**Task:**
Search the records below for "equation"; copy each line that has it.
───── Information supplied ─────
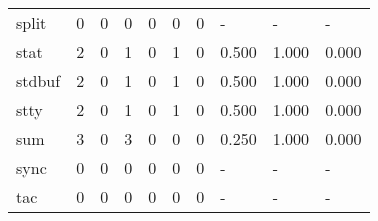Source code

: \begin{longtable}{lp{1.3cm}p{1.3cm}p{1.3cm}p{1.3cm}p{1.3cm}p{1.3cm}p{1.3cm}p{1.3cm}p{1.3cm}}
split     &                      0 &                                  0 &                                 0 &                                0 &                                 0 &                               0 &                                    - &                                      - &                                    - \\
stat      &                      2 &                                  0 &                                 1 &                                0 &                                 1 &                               0 &                                0.500 &                                  1.000 &                                0.000 \\
stdbuf    &                      2 &                                  0 &                                 1 &                                0 &                                 1 &                               0 &                                0.500 &                                  1.000 &                                0.000 \\
stty      &                      2 &                                  0 &                                 1 &                                0 &                                 1 &                               0 &                                0.500 &                                  1.000 &                                0.000 \\
sum       &                      3 &                                  0 &                                 3 &                                0 &                                 0 &                               0 &                                0.250 &                                  1.000 &                                0.000 \\
sync      &                      0 &                                  0 &                                 0 &                                0 &                                 0 &                               0 &                                    - &                                      - &                                    - \\
tac       &                      0 &                                  0 &                                 0 &                                0 &                                 0 &                               0 &                                    - &                                      - &                                    - \\

\end{longtable}
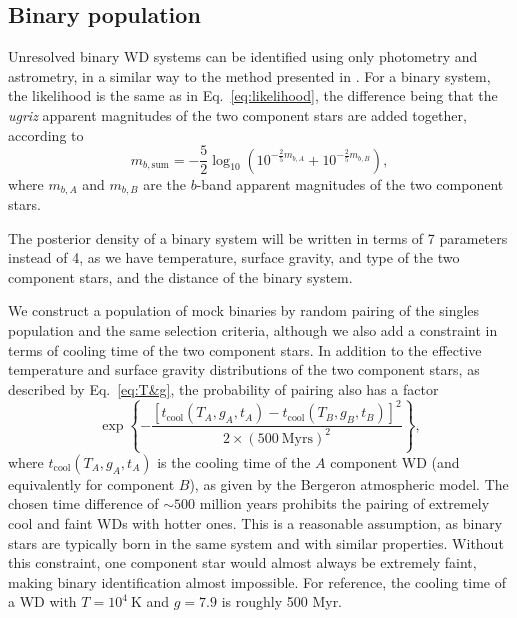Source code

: \documentclass[fleqn,usenatbib]{mnras}
\newcommand{\Teff}{T}
\newcommand{\logg}{g}
\newcommand{\K}{\text{K}}
\begin{document}
\subsection{Binary population}

Unresolved binary WD systems can be identified using only photometry and astrometry, in a similar way to the method presented in \cite{2018ApJ...857..114W}. For a binary system, the likelihood is the same as in Eq.~\eqref{eq:likelihood}, the difference being that the \emph{ugriz} apparent magnitudes of the two component stars are added together, according to
\begin{equation}
	m_{b,\text{sum}} = - \frac{5}{2}\log_{10}\left( 10^{-\frac{2}{5}m_{b,A}}+10^{-\frac{2}{5}m_{b,B}}  \right),
\end{equation}
where $m_{b,A}$ and $m_{b,B}$ are the $b$-band apparent magnitudes of the two component stars.

The posterior density of a binary system will be written in terms of 7 parameters instead of 4, as we have temperature, surface gravity, and type of the two component stars, and the distance of the binary system.

We construct a population of mock binaries by random pairing of the singles population and the same selection criteria, although we also add a constraint in terms of cooling time of the two component stars. In addition to the effective temperature and surface gravity distributions of the two component stars, as described by Eq.~\eqref{eq:T&g}, the probability of pairing also has a factor
\begin{equation}\label{eq:time_difference}
	\exp\left\{
	-\frac{[t_\text{cool}(\Teff_A,\logg_A,t_A)-t_\text{cool}(\Teff_B,\logg_B,t_B)]^2}{2\times ( 500~\text{Myrs})^2}
	\right\},
\end{equation}
where $t_\text{cool}(\Teff_A,\logg_A,t_A)$ is the cooling time of the $A$ component WD (and equivalently for component $B$), as given by the Bergeron atmospheric model. The chosen time difference of $\sim 500$ million years prohibits the pairing of extremely cool and faint WDs with hotter ones. This is a reasonable assumption, as binary stars are typically born in the same system and with similar properties. Without this constraint, one component star would almost always be extremely faint, making binary identification almost impossible. For reference, the cooling time of a WD with $\Teff=10^4~\K$ and $\logg=7.9$ is roughly 500 Myr.
\end{document}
─────
**Your response:**
\begin{equation}
\end{equation}
\begin{equation}\label{eq:time_difference}
\end{equation}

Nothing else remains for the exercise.